Problem description: Word for word, retype the tail of the data below, starting with the line that has "subspace. For instance, the" and including the last line.

═════ Entries shown

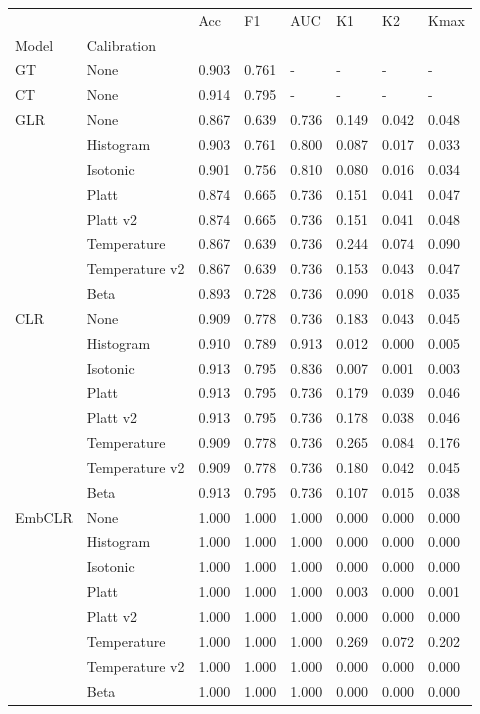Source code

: \begin{tabular}{llllllll}
\toprule
 &  & Acc & F1 & AUC & K1 & K2 & Kmax \\
Model & Calibration &  &  &  &  &  &  \\
\midrule
GT & None & 0.903 & 0.761 & - & - & - & - \\
\cline{1-8}
CT & None & 0.914 & 0.795 & - & - & - & - \\
\cline{1-8}
\multirow[t]{8}{*}{GLR} & None & 0.867 & 0.639 & 0.736 & 0.149 & 0.042 & 0.048 \\
 & Histogram & 0.903 & 0.761 & 0.800 & 0.087 & 0.017 & 0.033 \\
 & Isotonic & 0.901 & 0.756 & 0.810 & 0.080 & 0.016 & 0.034 \\
 & Platt & 0.874 & 0.665 & 0.736 & 0.151 & 0.041 & 0.047 \\
 & Platt v2 & 0.874 & 0.665 & 0.736 & 0.151 & 0.041 & 0.048 \\
 & Temperature & 0.867 & 0.639 & 0.736 & 0.244 & 0.074 & 0.090 \\
 & Temperature v2 & 0.867 & 0.639 & 0.736 & 0.153 & 0.043 & 0.047 \\
 & Beta & 0.893 & 0.728 & 0.736 & 0.090 & 0.018 & 0.035 \\
\cline{1-8}
\multirow[t]{8}{*}{CLR} & None & 0.909 & 0.778 & 0.736 & 0.183 & 0.043 & 0.045 \\
 & Histogram & 0.910 & 0.789 & 0.913 & 0.012 & 0.000 & 0.005 \\
 & Isotonic & 0.913 & 0.795 & 0.836 & 0.007 & 0.001 & 0.003 \\
 & Platt & 0.913 & 0.795 & 0.736 & 0.179 & 0.039 & 0.046 \\
 & Platt v2 & 0.913 & 0.795 & 0.736 & 0.178 & 0.038 & 0.046 \\
 & Temperature & 0.909 & 0.778 & 0.736 & 0.265 & 0.084 & 0.176 \\
 & Temperature v2 & 0.909 & 0.778 & 0.736 & 0.180 & 0.042 & 0.045 \\
 & Beta & 0.913 & 0.795 & 0.736 & 0.107 & 0.015 & 0.038 \\
\cline{1-8}
\multirow[t]{8}{*}{EmbCLR} & None & 1.000 & 1.000 & 1.000 & 0.000 & 0.000 & 0.000 \\
 & Histogram & 1.000 & 1.000 & 1.000 & 0.000 & 0.000 & 0.000 \\
 & Isotonic & 1.000 & 1.000 & 1.000 & 0.000 & 0.000 & 0.000 \\
 & Platt & 1.000 & 1.000 & 1.000 & 0.003 & 0.000 & 0.001 \\
 & Platt v2 & 1.000 & 1.000 & 1.000 & 0.000 & 0.000 & 0.000 \\
 & Temperature & 1.000 & 1.000 & 1.000 & 0.269 & 0.072 & 0.202 \\
 & Temperature v2 & 1.000 & 1.000 & 1.000 & 0.000 & 0.000 & 0.000 \\
 & Beta & 1.000 & 1.000 & 1.000 & 0.000 & 0.000 & 0.000 \\
\cline{1-8}
\bottomrule
\end{tabular}
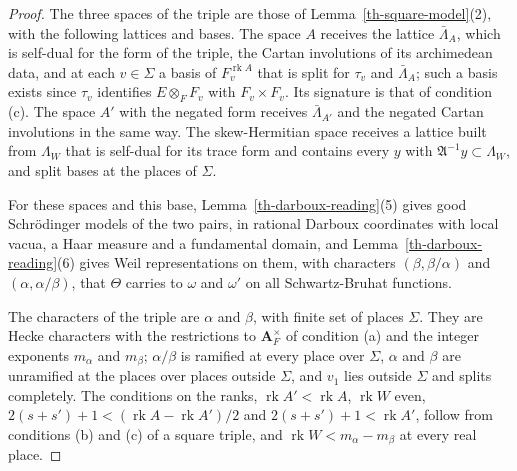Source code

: \begin{proof}
The three spaces of the triple are those of Lemma~\ref{th-square-model}(2),
with the following lattices and bases. The space $A$ receives the lattice
$\bar\Lambda_A$, which is self-dual for the form of the triple, the Cartan
involutions of its archimedean data, and at each $v\in\Sigma$ a basis of
$F_v^{\operatorname{rk}A}$ that is split for $\tau_v$ and $\bar\Lambda_A$;
such a basis exists since $\tau_v$ identifies $E\otimes_FF_v$ with
$F_v\times F_v$. Its signature is that of condition (c). The space $A'$ with
the negated form receives $\bar\Lambda_{A'}$ and the negated Cartan involutions
in the same way. The skew-Hermitian space receives a lattice built from
$\Lambda_W$ that is self-dual for its trace form and contains every $y$ with
$\mathfrak A^{-1}y\subset\Lambda_W$, and split bases at the places of $\Sigma$.

For these spaces and this base, Lemma~\ref{th-darboux-reading}(5) gives good
Schrödinger models of the two pairs, in rational Darboux coordinates with
local vacua, a Haar measure and a fundamental domain, and
Lemma~\ref{th-darboux-reading}(6) gives Weil representations on them, with
characters $(\beta,\beta/\alpha)$ and $(\alpha,\alpha/\beta)$, that $\Theta$
carries to $\omega$ and $\omega'$ on all Schwartz-Bruhat functions.

The characters of the triple are $\alpha$ and $\beta$, with finite set of
places $\Sigma$. They are Hecke characters with the restrictions to
$\mathbf A_F^\times$ of condition (a) and the integer exponents $m_\alpha$ and
$m_\beta$; $\alpha/\beta$ is ramified at every place over $\Sigma$, $\alpha$ and
$\beta$ are unramified at the places over places outside $\Sigma$, and $v_1$
lies outside $\Sigma$ and splits completely. The conditions on the ranks,
$\operatorname{rk}A'<\operatorname{rk}A$, $\operatorname{rk}W$ even,
$2(s+s')+1<(\operatorname{rk}A-\operatorname{rk}A')/2$ and
$2(s+s')+1<\operatorname{rk}A'$, follow from conditions (b) and (c) of a square
triple, and $\operatorname{rk}W<m_\alpha-m_\beta$ at every real place.
\end{proof}

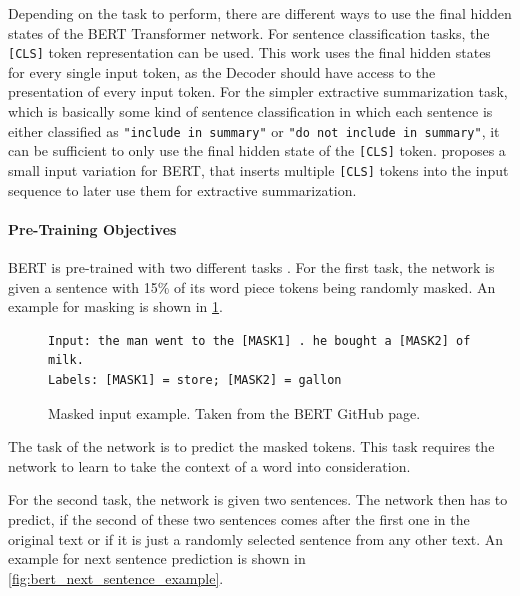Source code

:Depending on the task to perform, there are different ways to use the final hidden states of the BERT Transformer network.
For sentence classification tasks, the \texttt{[CLS]} token representation can be used.
This work uses the final hidden states for every single input token, as the Decoder should have access to the presentation of every input token.
For the simpler extractive summarization task, which is basically some kind of sentence classification in which each sentence is either classified as \texttt{"include in summary"} or \texttt{"do not include in summary"}, it can be sufficient to only use the final hidden state of the \texttt{[CLS]} token. 
\cite{1903.10318} proposes a small input variation for BERT, that inserts multiple \texttt{[CLS]} tokens into the input sequence to later use them for extractive summarization.

\paragraph{Pre-Training Objectives}

BERT is pre-trained with two different tasks \cite[p.~4--5]{devlin2018bert}.
For the first task, the network is given a sentence with 15\% of its word piece tokens being randomly masked.
An example for masking is shown in \cref{fig:bert_masking_example}.

\begin{figure}[h]
\begin{lstlisting}[numbers=none]
Input: the man went to the [MASK1] . he bought a [MASK2] of milk.
Labels: [MASK1] = store; [MASK2] = gallon
\end{lstlisting}
\caption[Masked input example]{Masked input example. Taken from the BERT GitHub page.}
\label{fig:bert_masking_example}
\end{figure}

The task of the network is to predict the masked tokens.
This task requires the network to learn to take the context of a word into consideration.

For the second task, the network is given two sentences.
The network then has to predict, if the second of these two sentences comes after the first one in the original text or if it is just a randomly selected sentence from any other text.
An example for next sentence prediction is shown in \cref{fig:bert_next_sentence_example}.

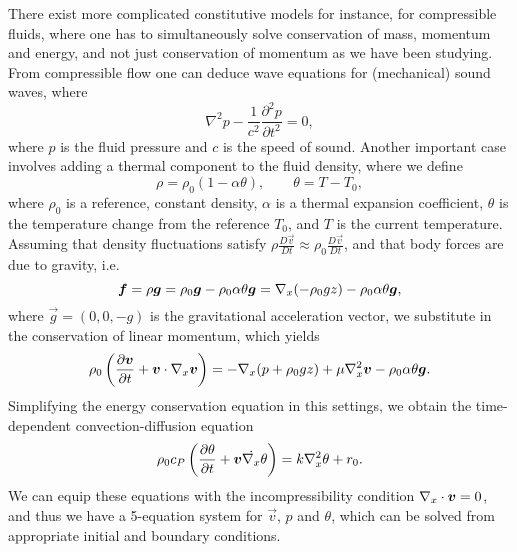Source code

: There exist more complicated constitutive models for instance, for compressible fluids, where one has to simultaneously solve conservation of mass, momentum and energy, and not just conservation of momentum as we have been studying. From compressible flow one can deduce wave equations for (mechanical) sound waves, where 
\begin{equation*}
    \nabla^2 p - \frac{1}{c^2}\frac{\partial^2 p}{\partial t^2} = 0,
\end{equation*}
where $p$ is the fluid pressure and $c$ is the speed of sound. Another important case involves adding a thermal component to the fluid density, where we define 
\begin{equation*}
    \rho = \rho_0 (1-\alpha \theta),\qquad \theta = T - T_0,
\end{equation*}
where $\rho_0$ is a reference, constant density, $\alpha$ is a thermal expansion coefficient, $\theta$ is the temperature change from the reference $T_0$, and $T$ is the current temperature. Assuming that density fluctuations satisfy $\rho\frac{D\vec v}{Dt}\approx \rho_0\frac{D\vec v}{Dt}$, and that body forces are due to gravity, i.e.
\begin{equation*}
    \vec f = \rho\vec g = \rho_0\vec g - \rho_0\alpha\theta \vec g = \vx(-\rho_0 g z) - \rho_0\alpha\theta\vec g,
\end{equation*}
where $\vec g = (0,0,-g)$ is the gravitational acceleration vector, we substitute in the conservation of linear momentum, which yields 
\begin{equation*}
    \rho_0\left(\frac{\partial\vec v}{\partial t}+\vec v \cdot\vx\vec v\right) = -\vx(p+\rho_0 g z) + \mu\vx^2\vec v - \rho_0 \alpha  \theta\vec g.
\end{equation*} 
Simplifying the energy conservation equation in this settings, we obtain the time-dependent convection-diffusion equation 
\begin{equation*}
    \rho_0 c_P\left(\frac{\partial \theta}{\partial t} + \vec v \dot\vx\theta\right) = k\vx^2\theta + r_0.
\end{equation*}
We can equip these equations with the incompressibility condition $\vx\cdot\vec v = 0$, and thus we have a 5-equation system for $\vec v$, $p$ and $\theta$, which can be solved from appropriate initial and boundary conditions. 

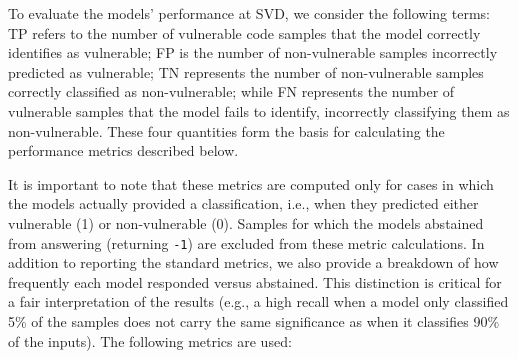 \documentclass[lettersize,journal]{IEEEtran}
\begin{document}
To evaluate the models' performance at \gls{SVD}, we consider the following terms: \gls{TP} refers to the number of vulnerable code samples that the model correctly identifies as vulnerable; \gls{FP} is the number of non-vulnerable samples incorrectly predicted as vulnerable; \gls{TN} represents the number of non-vulnerable samples correctly classified as non-vulnerable; while \gls{FN} represents the number of vulnerable samples that the model fails to identify, incorrectly classifying them as non-vulnerable. These four quantities form the basis for calculating the performance metrics described below.

It is important to note that these metrics are computed only for cases in which the models actually provided a classification, i.e., when they predicted either vulnerable (1) or non-vulnerable (0). Samples for which the models abstained from answering (returning \texttt{-1}) are excluded from these metric calculations. In addition to reporting the standard metrics, we also provide a breakdown of how frequently each model responded versus abstained. This distinction is critical for a fair interpretation of the results (e.g., a high recall when a model only classified 5\% of the samples does not carry the same significance as when it classifies 90\% of the inputs). The following metrics are used:
\end{document}
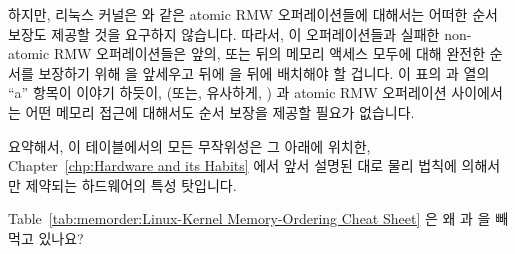 {	하지만, 리눅스 커널은  와 같은  atomic RMW
	오퍼레이션들에 대해서는 어떠한 순서 보장도 제공할 것을 요구하지
	않습니다.
	따라서, 이 오퍼레이션들과 실패한 non- atomic RMW
	오퍼레이션들은 앞의, 또는 뒤의 메모리 액세스 모두에 대해 완전한 순서를
	보장하기 위해  을 앞세우고 뒤에
	 을 뒤에 배치해야 할 겁니다.
	이 표의  과 
	열의 ``a'' 항목이 이야기 하듯이,  (또는,
	유사하게, ) 과 atomic RMW 오퍼레이션
	사이에서는 어떤 메모리 접근에 대해서도 순서 보장을 제공할 필요가
	없습니다.

	요약해서, 이 테이블에서의 모든 무작위성은 그 아래에 위치한,
	Chapter~\ref{chp:Hardware and its Habits} 에서 앞서 설명된 대로 물리
	법칙에 의해서만 제약되는 하드웨어의 특성 탓입니다.

} \QuickQuizEnd

\QuickQuiz{}
	Table~\ref{tab:memorder:Linux-Kernel Memory-Ordering Cheat Sheet}
	은 왜  과 
	을 빼먹고 있나요?
	\iffalse

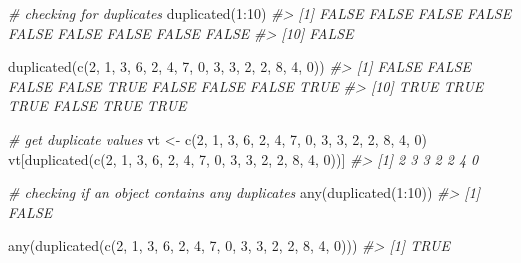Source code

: \documentclass[
]{book}
\newenvironment{Shaded}{\begin{snugshade}}{\end{snugshade}}
\newcommand{\CommentTok}[1]{\textcolor[rgb]{0.56,0.35,0.01}{\textit{#1}}}
\newcommand{\DecValTok}[1]{\textcolor[rgb]{0.00,0.00,0.81}{#1}}
\newcommand{\FunctionTok}[1]{\textcolor[rgb]{0.00,0.00,0.00}{#1}}
\newcommand{\NormalTok}[1]{#1}
\newcommand{\OtherTok}[1]{\textcolor[rgb]{0.56,0.35,0.01}{#1}}
\newcommand{\SpecialCharTok}[1]{\textcolor[rgb]{0.00,0.00,0.00}{#1}}
\begin{document}
\begin{Shaded}
\begin{Highlighting}[]
\CommentTok{\# checking for duplicates}
\FunctionTok{duplicated}\NormalTok{(}\DecValTok{1}\SpecialCharTok{:}\DecValTok{10}\NormalTok{)}
\CommentTok{\#\textgreater{}  [1] FALSE FALSE FALSE FALSE FALSE FALSE FALSE FALSE FALSE}
\CommentTok{\#\textgreater{} [10] FALSE}

\FunctionTok{duplicated}\NormalTok{(}\FunctionTok{c}\NormalTok{(}\DecValTok{2}\NormalTok{, }\DecValTok{1}\NormalTok{, }\DecValTok{3}\NormalTok{, }\DecValTok{6}\NormalTok{, }\DecValTok{2}\NormalTok{, }\DecValTok{4}\NormalTok{, }\DecValTok{7}\NormalTok{, }\DecValTok{0}\NormalTok{, }\DecValTok{3}\NormalTok{, }\DecValTok{3}\NormalTok{, }\DecValTok{2}\NormalTok{, }\DecValTok{2}\NormalTok{, }\DecValTok{8}\NormalTok{, }\DecValTok{4}\NormalTok{, }\DecValTok{0}\NormalTok{))}
\CommentTok{\#\textgreater{}  [1] FALSE FALSE FALSE FALSE  TRUE FALSE FALSE FALSE  TRUE}
\CommentTok{\#\textgreater{} [10]  TRUE  TRUE  TRUE FALSE  TRUE  TRUE}

\CommentTok{\# get duplicate values}
\NormalTok{vt }\OtherTok{\textless{}{-}} \FunctionTok{c}\NormalTok{(}\DecValTok{2}\NormalTok{, }\DecValTok{1}\NormalTok{, }\DecValTok{3}\NormalTok{, }\DecValTok{6}\NormalTok{, }\DecValTok{2}\NormalTok{, }\DecValTok{4}\NormalTok{, }\DecValTok{7}\NormalTok{, }\DecValTok{0}\NormalTok{, }\DecValTok{3}\NormalTok{, }\DecValTok{3}\NormalTok{, }\DecValTok{2}\NormalTok{, }\DecValTok{2}\NormalTok{, }\DecValTok{8}\NormalTok{, }\DecValTok{4}\NormalTok{, }\DecValTok{0}\NormalTok{)}
\NormalTok{vt[}\FunctionTok{duplicated}\NormalTok{(}\FunctionTok{c}\NormalTok{(}\DecValTok{2}\NormalTok{, }\DecValTok{1}\NormalTok{, }\DecValTok{3}\NormalTok{, }\DecValTok{6}\NormalTok{, }\DecValTok{2}\NormalTok{, }\DecValTok{4}\NormalTok{, }\DecValTok{7}\NormalTok{, }\DecValTok{0}\NormalTok{, }\DecValTok{3}\NormalTok{, }\DecValTok{3}\NormalTok{, }\DecValTok{2}\NormalTok{, }\DecValTok{2}\NormalTok{, }\DecValTok{8}\NormalTok{, }\DecValTok{4}\NormalTok{, }\DecValTok{0}\NormalTok{))]}
\CommentTok{\#\textgreater{} [1] 2 3 3 2 2 4 0}

\CommentTok{\# checking if an object contains any duplicates}
\FunctionTok{any}\NormalTok{(}\FunctionTok{duplicated}\NormalTok{(}\DecValTok{1}\SpecialCharTok{:}\DecValTok{10}\NormalTok{))}
\CommentTok{\#\textgreater{} [1] FALSE}

\FunctionTok{any}\NormalTok{(}\FunctionTok{duplicated}\NormalTok{(}\FunctionTok{c}\NormalTok{(}\DecValTok{2}\NormalTok{, }\DecValTok{1}\NormalTok{, }\DecValTok{3}\NormalTok{, }\DecValTok{6}\NormalTok{, }\DecValTok{2}\NormalTok{, }\DecValTok{4}\NormalTok{, }\DecValTok{7}\NormalTok{, }\DecValTok{0}\NormalTok{, }\DecValTok{3}\NormalTok{, }\DecValTok{3}\NormalTok{, }\DecValTok{2}\NormalTok{, }\DecValTok{2}\NormalTok{, }\DecValTok{8}\NormalTok{, }\DecValTok{4}\NormalTok{, }\DecValTok{0}\NormalTok{)))}
\CommentTok{\#\textgreater{} [1] TRUE}


\end{Highlighting}
\end{Shaded}
\end{document}
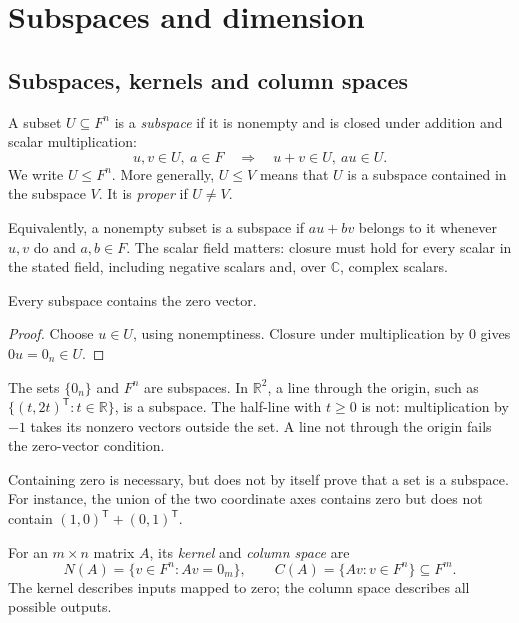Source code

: \chapter{Subspaces and dimension}\label{chap:algebra-subspaces}

\section{Subspaces, kernels and column spaces}

\begin{definition}
A subset $U\subseteq F^n$ is a \emph{subspace} if it is nonempty and is
closed under addition and scalar multiplication:
\[
 u,v\in U,\ a\in F \quad\Longrightarrow\quad u+v\in U,\ au\in U.
\]
We write $U\leq F^n$. More generally, $U\leq V$ means that $U$ is a
subspace contained in the subspace $V$. It is \emph{proper} if $U\ne V$.
\end{definition}

Equivalently, a nonempty subset is a subspace if $au+bv$ belongs to it
whenever $u,v$ do and $a,b\in F$.
The scalar field matters: closure must hold for every scalar in the stated
field, including negative scalars and, over $\mathbb C$, complex scalars.

\begin{proposition}
Every subspace contains the zero vector.
\end{proposition}
\begin{proof}
Choose $u\in U$, using nonemptiness. Closure under multiplication by $0$
gives $0u=0_n\in U$.
\end{proof}

\begin{example}
The sets $\{0_n\}$ and $F^n$ are subspaces. In $\mathbb R^2$, a line
through the origin, such as $\{(t,2t)^{\mathsf T}:t\in\mathbb R\}$, is a
subspace. The half-line with $t\geq0$ is not: multiplication by $-1$
takes its nonzero vectors outside the set.
A line not through the origin fails the zero-vector condition.
\end{example}

\begin{remark}
Containing zero is necessary, but does not by itself prove that a set is a
subspace. For instance, the union of the two coordinate axes contains
zero but does not contain $(1,0)^{\mathsf T}+(0,1)^{\mathsf T}$.
\end{remark}

\begin{definition}
For an $m\times n$ matrix $A$, its \emph{kernel} and \emph{column space} are
\[
 N(A)=\{v\in F^n:Av=0_m\},\qquad
 C(A)=\{Av:v\in F^n\}\subseteq F^m.
\]
The kernel describes inputs mapped to zero; the column space describes
all possible outputs.
\end{definition}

══════════

Written solution:
subspace. For instance, the union of the two coordinate axes contains
zero but does not contain $(1,0)^{\mathsf T}+(0,1)^{\mathsf T}$.
\end{remark}

\begin{definition}
For an $m\times n$ matrix $A$, its \emph{kernel} and \emph{column space} are
\[
 N(A)=\{v\in F^n:Av=0_m\},\qquad
 C(A)=\{Av:v\in F^n\}\subseteq F^m.
\]
The kernel describes inputs mapped to zero; the column space describes
all possible outputs.
\end{definition}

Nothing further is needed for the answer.